The Kitchen House by Kathleen Grissom is the featured work for One Book, One College 2017 (OBOC) which includes the author’s visit to the CCC campus on Wednesday, November 1, during which she will hold a conference in the Banquet Area of the Luciano Conference Center at 7:00 p.m.

After the formal presentation, there will be time for the author to respond to questions and comments from the audience. Professor Sharon Kewish, OBOC Chairperson, said there will be a follow-up panel discussion in Spring of 2018.

Introduced to the CCC campus in the 2004-2005 academic year, OBOC is now an annual event. CCC’s website, in part, indicates: “OBOC is a college-wide reading program with a goal to create an on-campus reading community that encourages reading for pleasure, critical thinking, global awareness, and multicultural understanding.”

Yet, it is more than simply a “reading program.” Established on numerous campuses in the United States, OBOC provides an opportunity for a college community to focus on one book or theme as a point of reference for discussions in the classroom as well as in the cafeteria.

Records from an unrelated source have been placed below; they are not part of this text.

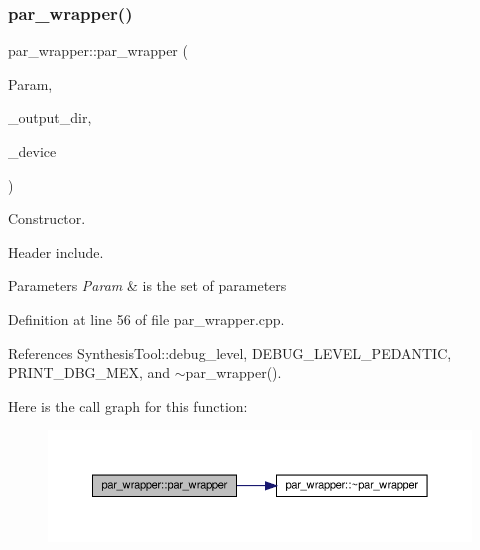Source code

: \subsubsection{\texorpdfstring{par\+\_\+wrapper()}{par\_wrapper()}}
{\footnotesize\ttfamily par\+\_\+wrapper\+::par\+\_\+wrapper (\begin{DoxyParamCaption}\item[{const \hyperlink{Parameter_8hpp_a37841774a6fcb479b597fdf8955eb4ea}{Parameter\+Const\+Ref} \&}]{Param,  }\item[{const std\+::string \&}]{\+\_\+output\+\_\+dir,  }\item[{const \hyperlink{target__device_8hpp_acedb2b7a617e27e6354a8049fee44eda}{target\+\_\+device\+Ref} \&}]{\+\_\+device }\end{DoxyParamCaption})}



Constructor. 

Header include.


\begin{DoxyParams}{Parameters}
{\em Param} & is the set of parameters \\
\hline
\end{DoxyParams}


Definition at line 56 of file par\+\_\+wrapper.\+cpp.



References Synthesis\+Tool\+::debug\+\_\+level, D\+E\+B\+U\+G\+\_\+\+L\+E\+V\+E\+L\+\_\+\+P\+E\+D\+A\+N\+T\+IC, P\+R\+I\+N\+T\+\_\+\+D\+B\+G\+\_\+\+M\+EX, and $\sim$par\+\_\+wrapper().

Here is the call graph for this function\+:
\nopagebreak
\begin{figure}[H]
\begin{center}
\leavevmode
\includegraphics[width=350pt]{d1/d07/classpar__wrapper_abad8d571d4ce4a40e6812fa788f38613_cgraph}
\end{center}
\end{figure}
\mbox{\label{classpar__wrapper_a504b95aa213d10f0ea4db54c48c65601}} 
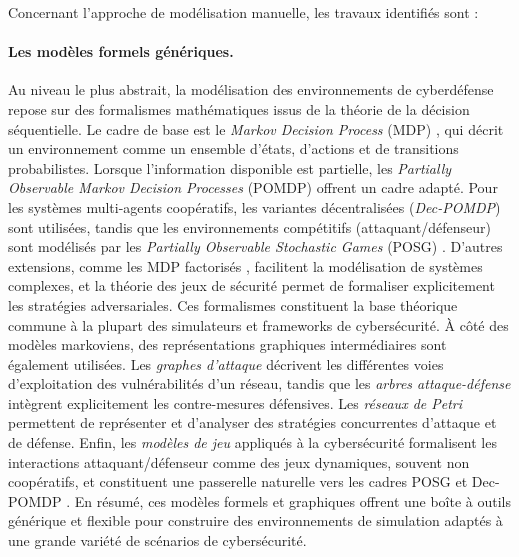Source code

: Concernant l'approche de modélisation manuelle, les travaux identifiés sont :

\paragraph{Les modèles formels génériques.}
Au niveau le plus abstrait, la modélisation des environnements de cyberdéfense repose sur des formalismes mathématiques issus de la théorie de la décision séquentielle. Le cadre de base est le \textit{Markov Decision Process} (MDP) \cite{puterman1994mdp}, qui décrit un environnement comme un ensemble d’états, d’actions et de transitions probabilistes. Lorsque l’information disponible est partielle, les \textit{Partially Observable Markov Decision Processes} (POMDP) \cite{kaelbling1998pomdp} offrent un cadre adapté. Pour les systèmes multi-agents coopératifs, les variantes décentralisées (\textit{Dec-POMDP}) \cite{Oliehoek2016} sont utilisées, tandis que les environnements compétitifs (attaquant/défenseur) sont modélisés par les \textit{Partially Observable Stochastic Games} (POSG) \cite{hansen2004posg}. D’autres extensions, comme les MDP factorisés \cite{guestrin2003factored}, facilitent la modélisation de systèmes complexes, et la théorie des jeux de sécurité \cite{manshaei2013game} permet de formaliser explicitement les stratégies adversariales.
Ces formalismes constituent la base théorique commune à la plupart des simulateurs et frameworks de cybersécurité. À côté des modèles markoviens, des représentations graphiques intermédiaires sont également utilisées. Les \textit{graphes d’attaque} \cite{CPhilips1998} décrivent les différentes voies d’exploitation des vulnérabilités d’un réseau, tandis que les \textit{arbres attaque-défense} \cite{BKordy2010} intègrent explicitement les contre-mesures défensives. Les \textit{réseaux de Petri} \cite{MPetty2022,JBland2020,SYamaguchi2020} permettent de représenter et d’analyser des stratégies concurrentes d’attaque et de défense. Enfin, les \textit{modèles de jeu} appliqués à la cybersécurité \cite{MPanfili2018,AAttiah2018,CXiaolin2008} formalisent les interactions attaquant/défenseur comme des jeux dynamiques, souvent non coopératifs, et constituent une passerelle naturelle vers les cadres POSG et Dec-POMDP \cite{beynier2010,terry2020pettingzoo,bernstein2013}.
En résumé, ces modèles formels et graphiques offrent une boîte à outils générique et flexible pour construire des environnements de simulation adaptés à une grande variété de scénarios de cybersécurité.

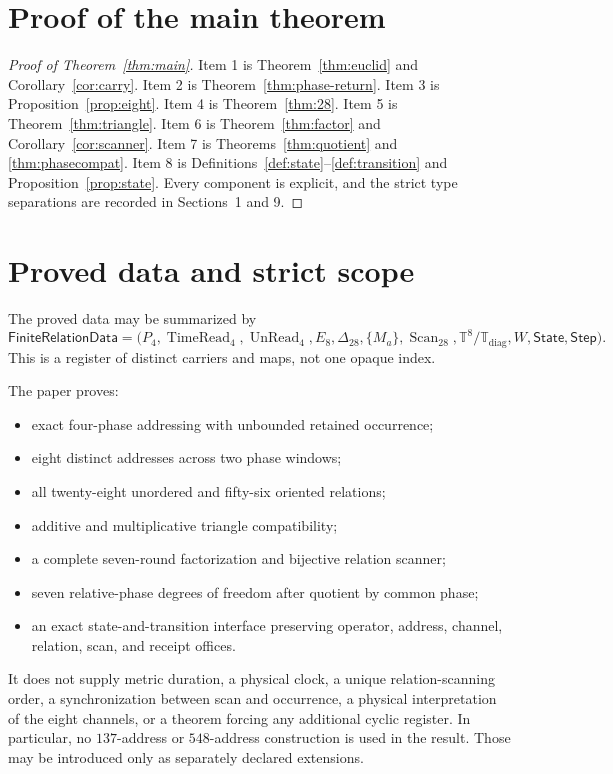 \documentclass[11pt,letterpaper]{article}
\theoremstyle{relationstyle}
\newcommand{\T}{\mathbb{T}}
\newcommand{\TimeRead}{\operatorname{TimeRead}_4}
\newcommand{\UnRead}{\operatorname{UnRead}_4}
\newcommand{\Scan}{\operatorname{Scan}_{28}}
\newcommand{\State}{\mathsf{State}}
\newcommand{\Step}{\mathsf{Step}}
\newcommand{\diagT}{\T_{\mathrm{diag}}}
\begin{document}
\section{Proof of the main theorem}\label{sec:proof-main}

\begin{proof}[Proof of Theorem~\ref{thm:main}]
Item 1 is Theorem~\ref{thm:euclid} and Corollary~\ref{cor:carry}.  Item 2 is Theorem~\ref{thm:phase-return}.  Item 3 is Proposition~\ref{prop:eight}.  Item 4 is Theorem~\ref{thm:28}.  Item 5 is Theorem~\ref{thm:triangle}.  Item 6 is Theorem~\ref{thm:factor} and Corollary~\ref{cor:scanner}.  Item 7 is Theorems~\ref{thm:quotient} and \ref{thm:phasecompat}.  Item 8 is Definitions~\ref{def:state}--\ref{def:transition} and Proposition~\ref{prop:state}.  Every component is explicit, and the strict type separations are recorded in Sections~1 and 9.
\end{proof}

\section{Proved data and strict scope}\label{sec:scope}

The proved data may be summarized by
\[
\mathsf{FiniteRelationData}
=
\bigl(
P_4,\TimeRead,\UnRead,
E_8,\Delta_{28},
\{M_a\},\Scan,
\T^8/\diagT,
W,\State,\Step
\bigr).
\]
This is a register of distinct carriers and maps, not one opaque index.

The paper proves:
\begin{itemize}
  \item exact four-phase addressing with unbounded retained occurrence;
  \item eight distinct addresses across two phase windows;
  \item all twenty-eight unordered and fifty-six oriented relations;
  \item additive and multiplicative triangle compatibility;
  \item a complete seven-round factorization and bijective relation scanner;
  \item seven relative-phase degrees of freedom after quotient by common phase;
  \item an exact state-and-transition interface preserving operator, address, channel, relation, scan, and receipt offices.
\end{itemize}

It does not supply metric duration, a physical clock, a unique relation-scanning order, a synchronization between scan and occurrence, a physical interpretation of the eight channels, or a theorem forcing any additional cyclic register.  In particular, no $137$-address or $548$-address construction is used in the result.  Those may be introduced only as separately declared extensions.
\end{document}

According to Professor Kewish: “One Book, One College is the only project we have attempted at CCC that involves all members of the college community–administration, faculty, staff, students–as well as members of the larger community; and it has been very successful.”

The prospect of a face-to- face encounter with the author or having the author autograph a copy of the featured work adds another dimension to the OBOC experience. The Kitchen House can be purchased at the campus bookstore.

At CCC, a year in advance, the OBOC Committee choses fiction or nonfiction prospects which can provide stimulating discussions regardless of majors or disciplines. The selections are pared down until three choices remain. After a final vote, an author is contacted so a fee can be negotiated and a mutually agreed upon date can be fixed for the author’s visit.

Among the past thirteen titles chosen for OBOC are works by established professional writers such as Joyce Carol Oates (2012-2013). Luis Carlos Montalvan (2014-2015) , a wounded warrior in the United States’ longest wars, became a first-time author because he had an urgent message for America in Until Tuesday.

Topics such as homelessness, growing up biracial, the Native American experience, Japanese-American internment in the United States during World War II have been chosen.

Some OBOC selections have become movies. The Glass Castle by Jeannette Walls (2008-2009) was “discovered” by CCC’s campus eight years prior to its current cinematographic treatment.

The 2017 selection, The Kitchen House, illuminates a period in American history in the pre-Civil War (antebellum) South when a white person could be held in servitude along with enslaved blacks, although under different circumstances and with different outcomes.

So, mark your calendars, remind your classmates, tell your friends and family. Look for spring 2018 activites involving CCC’s OBOC program!